Побыв немного с гостями, Дженни, Клив и я поднялись наверх и сидели там, болтая. Все было как раньше, когда мы дружили. Только мне было трудно придумать, о чем говорить. Мы с Дженни показали ему, что сделали для детской программы, включая приданое для новорожденных, которое я научилась шить. Он восхитился, что мы этим занимаемся, но я видела, что ему скучно. Он много говорил о колледже и о том, что стал членом баскетбольной команды.
– Я хочу поступать в университет, – сказала Дженни. Мы сидели на диванчике, сбросив туфли. В моем платье было приятно стоять, но неудобно сидеть, и я все время одергивала юбку вниз, а лиф подтягивала кверху. Платье Дженни было свободного фасона и очень симпатичное, но выглядела она ужасно. У нее была простуда, голос хрипел, и в руке она комкала бумажные носовые платки.
– Ты не сможешь поступить в Чэпл-Хилл, если не знаешь, чего хочешь от жизни. – Клив растянулся в раскладном кресле. Он достал из детских вещичек соску-пустышку и начал подбрасывать ее вверх, перекидывая из одной руки в другую. – Ты, конечно, мисс Популярность, но оценки у тебя не очень, я прав?
– Да пошел ты, – рассмеялась Дженни. – Уж если ты поступил, я тоже смогу.
– У меня средний балл был 5.2, – сказал он.
– Ты поступил, потому что ты наполовину черный, – парировала Дженни.
Я толкнула ее босой ногой.
– Ты грубишь, – сказала я. Это были чуть ли не первые слова, сказанные мной после того, как мы поднялись наверх. И почему я чувствую такую глупую робость рядом с ним?
– И это тоже не повредило, – усмехнулся Клив.
– У меня еще есть время для выбора, – продолжила Дженни. – Я знаю одно: я хочу освоить вспомогательную профессию.
– А что это за штука? – спросил Клив. – Быть медсестрой, что ли?
– Или врачом, гнусный ты сексист. – Дженни снова засмеялась. Они всегда так разговаривали друг с другом. – Или учителем, или консультантом. Кем-то, кто помогает людям. Не архитектором, который помогает только зданиям.
– Ну ты и невежда, – сказал Клив. – А кто, по-твоему, живет и работает в зданиях?
Я следила за его руками, которыми он перебрасывал соску. Я представила, как эти руки скользят под юбкой по моим бедрам. Если бы тут не было Дженни, я бы встала, расстегнула платье и кинулась бы на него. Может быть, и нет. Но я этого хотела.
– По крайней мере, у Грейс есть амбиции. – Клив застал меня врасплох, упомянув мое имя. – Думаешь, многие умеют писать так хорошо, как она?
– Да, но писательством много не заработаешь, – сказала Дженни.
– Да, это трудно, но не невозможно. А главное, она будет заниматься тем, что ей нравится. – Они говорили обо мне так, словно меня тут не было. Но мне это было безразлично. Он улыбался мне. Хорошей, доброй улыбкой. У нас с ним еще не все кончено, думала я. Я хотела бы, чтобы Дженни исчезла, будь мы наедине, я говорила бы с ним свободнее.
Клив одной рукой подбросил соску высоко в воздух и поймал ее другой.

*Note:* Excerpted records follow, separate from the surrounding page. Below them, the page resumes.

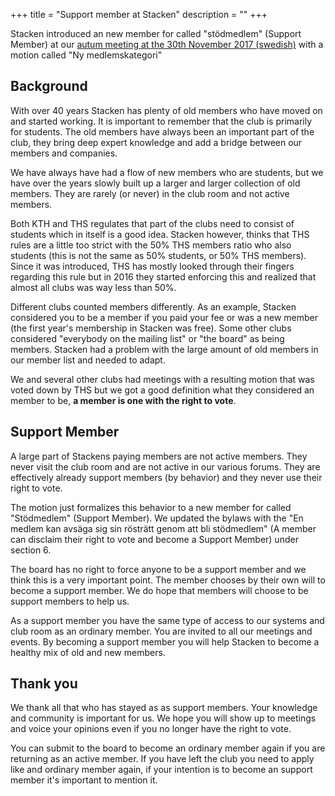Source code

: +++
title = "Support member at Stacken"
description = ""
+++

Stacken introduced an new member for called "stödmedlem" (Support Member) at our [autum meeting at the 30th November 2017 (swedish)](/news/2017/fall-meeting-minutes/) with a motion called "Ny medlemskategori"

## Background

With over 40 years Stacken has plenty of old members who have moved on and started working. It is important to remember that the club is primarily for students. The old members have always been an important part of the club, they bring deep expert knowledge and add a bridge between our members and companies.

We have always have had a flow of new members who are students, but we have over the years slowly built up a larger and larger collection of old members. They are rarely (or never) in the club room and not active members.

Both KTH and THS regulates that part of the clubs need to consist of students which in itself is a good idea. Stacken however, thinks that THS rules are a little too strict with the 50% THS members ratio who also students (this is not the same as 50% students, or 50% THS members). Since it was introduced, THS has mostly looked through their fingers regarding this rule but in 2016 they started enforcing this and realized that almost all clubs was way less than 50%.

Different clubs counted members differently. As an example, Stacken considered you to be a member if you paid your fee or was a new member (the first year's membership in Stacken was free). Some other clubs considered "everybody on the mailing list" or "the board" as being members. Stacken had a problem with the large amount of old members in our member list and needed to adapt.

We and several other clubs had meetings with a resulting motion that was voted down by THS but we got a good definition what they considered an member to be, **a member is one with the right to vote**.

## Support Member

A large part of Stackens paying members are not active members. They never visit the club room and are not active in our various forums. They are effectively already support members (by behavior) and they never use their right to vote.

The motion just formalizes this behavior to a new member for called "Stödmedlem" (Support Member). We updated the bylaws with the "En medlem kan avsäga sig sin rösträtt genom att bli stödmedlem" (A member can disclaim their right to vote and become a Support Member) under section 6.

The board has no right to force anyone to be a support member and we think this is a very important point. The member chooses by their own will to become a support member. We do hope that members will choose to be support members to help us.

As a support member you have the same type of access to our systems and club room as an ordinary member. You are invited to all our meetings and events. By becoming a support member you will help Stacken to become a healthy mix of old and new members.

## Thank you

We thank all that who has stayed as as support members. Your knowledge and community is important for us. We hope you will show up to meetings and voice your opinions even if you no longer have the right to vote.

You can submit to the board to become an ordinary member again if you are returning as an active member. If you have left the club you need to apply like and ordinary member again, if your intention is to become an support member it's important to mention it.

– Пойдем в парк, – сказал он, вставая.
Да, в парк! Мы провели там много вечеров. Там мы впервые занялись сексом, в ночь перед тем, как он бросил меня. Меня всегда тревожило, что есть какая-то связь между этими двумя вещами: сексом и разрывом.
– Это круто. – Дженни тоже встала.
– Я вас догоню, – сказал он, выходя в коридор. Я догадалась, что он хотел зайти в туалет. Перед тем как спуститься, я схватила Дженни за руку.

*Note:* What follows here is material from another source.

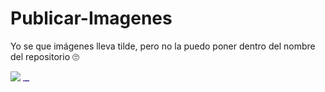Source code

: # Publicar-Imagenes
Yo se que imágenes lleva tilde, pero no la puedo poner dentro del nombre del repositorio 🙄

<img src="./img/personaje-ahdo-color-_2_.ico" width="10px">
<img src="./img/curso.PNG" width="10px">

– Ты не могла бы остаться дома, Джен? – спросила я. – Прости, но мне нужно поговорить с ним наедине.
Она удивилась, но только на мгновение.
– Нет проблем, – заверила она. – В любом случае, я паршиво себя чувствую. Скажи ему, что мама попросила меня помочь.

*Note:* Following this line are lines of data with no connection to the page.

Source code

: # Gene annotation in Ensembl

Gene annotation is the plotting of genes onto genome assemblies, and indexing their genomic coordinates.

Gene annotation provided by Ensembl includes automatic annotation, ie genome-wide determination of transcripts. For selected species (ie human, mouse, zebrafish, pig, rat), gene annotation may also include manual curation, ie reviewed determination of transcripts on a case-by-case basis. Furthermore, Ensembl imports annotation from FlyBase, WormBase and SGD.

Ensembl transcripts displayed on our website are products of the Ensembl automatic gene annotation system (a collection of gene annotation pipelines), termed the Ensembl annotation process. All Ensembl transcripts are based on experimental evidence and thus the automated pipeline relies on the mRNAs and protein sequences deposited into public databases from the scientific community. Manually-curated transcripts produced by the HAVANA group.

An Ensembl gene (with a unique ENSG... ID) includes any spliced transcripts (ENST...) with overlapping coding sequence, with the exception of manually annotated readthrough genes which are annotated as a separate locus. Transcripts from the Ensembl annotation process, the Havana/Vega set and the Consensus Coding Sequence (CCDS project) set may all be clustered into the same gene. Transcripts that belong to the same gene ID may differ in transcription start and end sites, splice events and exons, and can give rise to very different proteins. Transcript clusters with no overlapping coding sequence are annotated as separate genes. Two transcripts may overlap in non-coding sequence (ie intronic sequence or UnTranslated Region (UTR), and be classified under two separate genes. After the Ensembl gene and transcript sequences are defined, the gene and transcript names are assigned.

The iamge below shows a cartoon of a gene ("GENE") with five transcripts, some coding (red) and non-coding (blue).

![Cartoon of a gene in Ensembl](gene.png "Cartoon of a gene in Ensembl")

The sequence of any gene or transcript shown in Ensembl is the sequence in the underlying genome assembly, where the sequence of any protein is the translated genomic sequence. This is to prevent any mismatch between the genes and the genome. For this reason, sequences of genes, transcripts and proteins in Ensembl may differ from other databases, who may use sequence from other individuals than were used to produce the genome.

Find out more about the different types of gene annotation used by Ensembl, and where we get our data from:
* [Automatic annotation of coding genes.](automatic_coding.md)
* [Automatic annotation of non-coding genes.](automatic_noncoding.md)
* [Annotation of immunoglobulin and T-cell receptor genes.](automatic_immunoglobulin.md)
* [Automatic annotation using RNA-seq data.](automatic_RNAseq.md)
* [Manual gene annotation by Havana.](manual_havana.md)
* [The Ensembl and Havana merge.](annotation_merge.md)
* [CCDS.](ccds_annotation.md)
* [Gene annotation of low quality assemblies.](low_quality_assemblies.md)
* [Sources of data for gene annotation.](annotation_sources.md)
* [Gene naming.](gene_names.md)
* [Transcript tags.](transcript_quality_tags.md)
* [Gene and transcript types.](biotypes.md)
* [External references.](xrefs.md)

– Ты лучше всех, – сказала я, обнимая ее.
– Только, – она наморщила нос, – смотри, не страдай.
Я уже спустилась до середины лестницы.
– Не буду, – улыбнулась я. Мысль о страданиях мне и в голову не приходила.
Я ждала его на газоне и увидела, как он идет по дорожке. Он вышел с черного хода, вероятно, желая избежать людей в гостиной.
– Дженни нужно помочь матери, – сказала я, когда он подошел поближе.
– Отлично, – кивнул он, но я поняла, что он хотел сказать «жаль», а не «вот здорово». Мы направились в парк, пересекая потоки света от уличных фонарей. – Хотя лучше бы Дженни была с нами, – сказала он минуту спустя.
– Почему?
– Просто… нам не нужно оставаться с тобой наедине.
– Ты думаешь, нам нужна дуэнья? – засмеялась я.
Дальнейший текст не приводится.